Joystick controlled vehicle. Push on the joystick, an amplification system (engine) moves the vehicle forward.
The tricky part is: we normally ride such a vehicle.
Get off and walk alongside, pushing the joystick. You must walk a mile to move the vehicle a mile.
Now get in. Push the joystick, vehicle moves forward, bootstraps your butt and arm. Now you can move the vehicle a mile with a peak motion of one inch.
Heck, this even works with a conventional automobile foot throttle. Except it is nearly inconceivable that you would move a car by walking alongside with your hand on the foot pedal. (I've done it on a tractor, and it IS awful stupid, and I still limp.)
> one possible example might be power steering on an automobile
Yes. You apply motion to the steering link. If the amplifier (pump and piston) are failed, you must apply large force. If the pump works, the initial motion opens a valve and applies oil pressure to a piston, following your motion, until the valve is closed. Force is greatly reduced.

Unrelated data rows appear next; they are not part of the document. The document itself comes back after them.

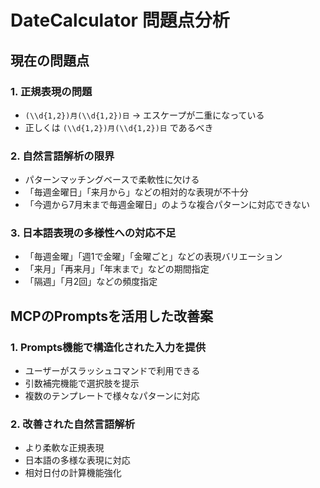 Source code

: # DateCalculator 問題点分析

## 現在の問題点

### 1. 正規表現の問題
- `(\\d{1,2})月(\\d{1,2})日` → エスケープが二重になっている
- 正しくは `(\\d{1,2})月(\\d{1,2})日` であるべき

### 2. 自然言語解析の限界
- パターンマッチングベースで柔軟性に欠ける
- 「毎週金曜日」「来月から」などの相対的な表現が不十分
- 「今週から7月末まで毎週金曜日」のような複合パターンに対応できない

### 3. 日本語表現の多様性への対応不足
- 「毎週金曜」「週1で金曜」「金曜ごと」などの表現バリエーション
- 「来月」「再来月」「年末まで」などの期間指定
- 「隔週」「月2回」などの頻度指定

## MCPのPromptsを活用した改善案

### 1. Prompts機能で構造化された入力を提供
- ユーザーがスラッシュコマンドで利用できる
- 引数補完機能で選択肢を提示
- 複数のテンプレートで様々なパターンに対応

### 2. 改善された自然言語解析
- より柔軟な正規表現
- 日本語の多様な表現に対応
- 相対日付の計算機能強化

That may be the clearest example. I think in most cases of mechanical boostrapping, the bootstrapping is so nearly indispensible that the machine would not be useful without bootstrapping, and we tend not to see it as such.
Here's another though not usually implemented as bootstrapping. A rudder (airplane or boat) is usually hinged at its leading edge. If the pilot/captain lets-go, the rudder tends to self-straighten, which is often the best thing to do. However on large planes/ships this leads to large steering forces. An alternate is to pivot the rudder part-way from front to back. The area ahead of the pivot tends to cancel the pivot-force exerted by the area behind the pivot, but the total boat-turning force stays high. If you pivot near halfway (more or less depending on edge effects), the turning effort tends to zero: infinite bootstrap. If you pivot behind center (or run a powerboat in reverse carelessly), the least turn tends to want to slam the rudder all the way: positive feedback. You need a couple more conditions for outright oscillation, but the potential is there.
A conventional butterfly throttle works with a halfway pivot and turning effort is near-zero despite air stream; high bootstrapping. Classic US choke flaps are off-center butterfly throttles (above the fuel jet for mixture enrichment) so that at high air-flow (where choke enrichment is not needed) they may self-straighten against a light spring; partial bootstrapping.